WORK REQUIRED => Print the listing again exactly, leaving nothing out.
=-=-=-=-=
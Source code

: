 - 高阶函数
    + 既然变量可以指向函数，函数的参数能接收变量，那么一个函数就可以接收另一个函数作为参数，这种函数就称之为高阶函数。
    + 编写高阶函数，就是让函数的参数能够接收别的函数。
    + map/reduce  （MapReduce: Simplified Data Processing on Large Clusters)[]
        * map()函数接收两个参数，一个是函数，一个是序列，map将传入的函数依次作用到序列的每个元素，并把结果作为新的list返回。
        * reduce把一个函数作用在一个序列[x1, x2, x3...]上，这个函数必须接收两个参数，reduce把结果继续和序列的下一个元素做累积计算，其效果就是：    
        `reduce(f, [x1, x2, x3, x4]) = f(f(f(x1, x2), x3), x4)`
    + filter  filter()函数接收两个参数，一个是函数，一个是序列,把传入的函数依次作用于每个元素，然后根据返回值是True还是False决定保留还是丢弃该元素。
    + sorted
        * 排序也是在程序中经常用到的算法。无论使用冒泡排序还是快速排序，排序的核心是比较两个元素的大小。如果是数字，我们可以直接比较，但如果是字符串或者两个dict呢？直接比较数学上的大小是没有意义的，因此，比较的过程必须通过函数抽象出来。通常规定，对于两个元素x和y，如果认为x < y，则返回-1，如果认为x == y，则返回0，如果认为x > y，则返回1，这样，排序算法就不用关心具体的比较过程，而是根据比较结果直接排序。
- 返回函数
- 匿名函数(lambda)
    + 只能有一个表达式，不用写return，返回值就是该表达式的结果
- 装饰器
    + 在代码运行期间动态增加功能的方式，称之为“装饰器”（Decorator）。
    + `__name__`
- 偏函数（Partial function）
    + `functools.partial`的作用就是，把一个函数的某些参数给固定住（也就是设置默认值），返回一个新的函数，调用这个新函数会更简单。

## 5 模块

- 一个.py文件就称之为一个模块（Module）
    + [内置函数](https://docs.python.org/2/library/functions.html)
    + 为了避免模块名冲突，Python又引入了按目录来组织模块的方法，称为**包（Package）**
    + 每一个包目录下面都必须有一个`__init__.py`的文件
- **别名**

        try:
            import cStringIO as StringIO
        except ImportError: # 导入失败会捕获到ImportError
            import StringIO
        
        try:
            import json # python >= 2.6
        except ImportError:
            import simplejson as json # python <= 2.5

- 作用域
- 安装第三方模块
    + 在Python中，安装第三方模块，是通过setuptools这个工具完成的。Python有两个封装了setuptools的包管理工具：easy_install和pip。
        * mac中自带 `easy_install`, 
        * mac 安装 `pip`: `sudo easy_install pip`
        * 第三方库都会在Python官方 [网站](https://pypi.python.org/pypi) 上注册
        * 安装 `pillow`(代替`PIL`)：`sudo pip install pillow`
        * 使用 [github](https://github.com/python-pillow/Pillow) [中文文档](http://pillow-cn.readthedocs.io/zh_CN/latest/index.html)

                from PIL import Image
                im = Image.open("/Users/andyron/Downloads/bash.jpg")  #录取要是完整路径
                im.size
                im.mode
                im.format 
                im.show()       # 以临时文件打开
=-=-=-=-=
PROBLEM SOLUTION =>
Source code

: - 高阶函数
    + 既然变量可以指向函数，函数的参数能接收变量，那么一个函数就可以接收另一个函数作为参数，这种函数就称之为高阶函数。
    + 编写高阶函数，就是让函数的参数能够接收别的函数。
    + map/reduce  （MapReduce: Simplified Data Processing on Large Clusters)[]
        * map()函数接收两个参数，一个是函数，一个是序列，map将传入的函数依次作用到序列的每个元素，并把结果作为新的list返回。
        * reduce把一个函数作用在一个序列[x1, x2, x3...]上，这个函数必须接收两个参数，reduce把结果继续和序列的下一个元素做累积计算，其效果就是：    
        `reduce(f, [x1, x2, x3, x4]) = f(f(f(x1, x2), x3), x4)`
    + filter  filter()函数接收两个参数，一个是函数，一个是序列,把传入的函数依次作用于每个元素，然后根据返回值是True还是False决定保留还是丢弃该元素。
    + sorted
        * 排序也是在程序中经常用到的算法。无论使用冒泡排序还是快速排序，排序的核心是比较两个元素的大小。如果是数字，我们可以直接比较，但如果是字符串或者两个dict呢？直接比较数学上的大小是没有意义的，因此，比较的过程必须通过函数抽象出来。通常规定，对于两个元素x和y，如果认为x < y，则返回-1，如果认为x == y，则返回0，如果认为x > y，则返回1，这样，排序算法就不用关心具体的比较过程，而是根据比较结果直接排序。
- 返回函数
- 匿名函数(lambda)
    + 只能有一个表达式，不用写return，返回值就是该表达式的结果
- 装饰器
    + 在代码运行期间动态增加功能的方式，称之为“装饰器”（Decorator）。
    + `__name__`
- 偏函数（Partial function）
    + `functools.partial`的作用就是，把一个函数的某些参数给固定住（也就是设置默认值），返回一个新的函数，调用这个新函数会更简单。

## 5 模块

- 一个.py文件就称之为一个模块（Module）
    + [内置函数](https://docs.python.org/2/library/functions.html)
    + 为了避免模块名冲突，Python又引入了按目录来组织模块的方法，称为**包（Package）**
    + 每一个包目录下面都必须有一个`__init__.py`的文件
- **别名**

        try:
            import cStringIO as StringIO
        except ImportError: # 导入失败会捕获到ImportError
            import StringIO
        
        try:
            import json # python >= 2.6
        except ImportError:
            import simplejson as json # python <= 2.5

- 作用域
- 安装第三方模块
    + 在Python中，安装第三方模块，是通过setuptools这个工具完成的。Python有两个封装了setuptools的包管理工具：easy_install和pip。
        * mac中自带 `easy_install`, 
        * mac 安装 `pip`: `sudo easy_install pip`
        * 第三方库都会在Python官方 [网站](https://pypi.python.org/pypi) 上注册
        * 安装 `pillow`(代替`PIL`)：`sudo pip install pillow`
        * 使用 [github](https://github.com/python-pillow/Pillow) [中文文档](http://pillow-cn.readthedocs.io/zh_CN/latest/index.html)

                from PIL import Image
                im = Image.open("/Users/andyron/Downloads/bash.jpg")  #录取要是完整路径
                im.size
                im.mode
                im.format 
                im.show()       # 以临时文件打开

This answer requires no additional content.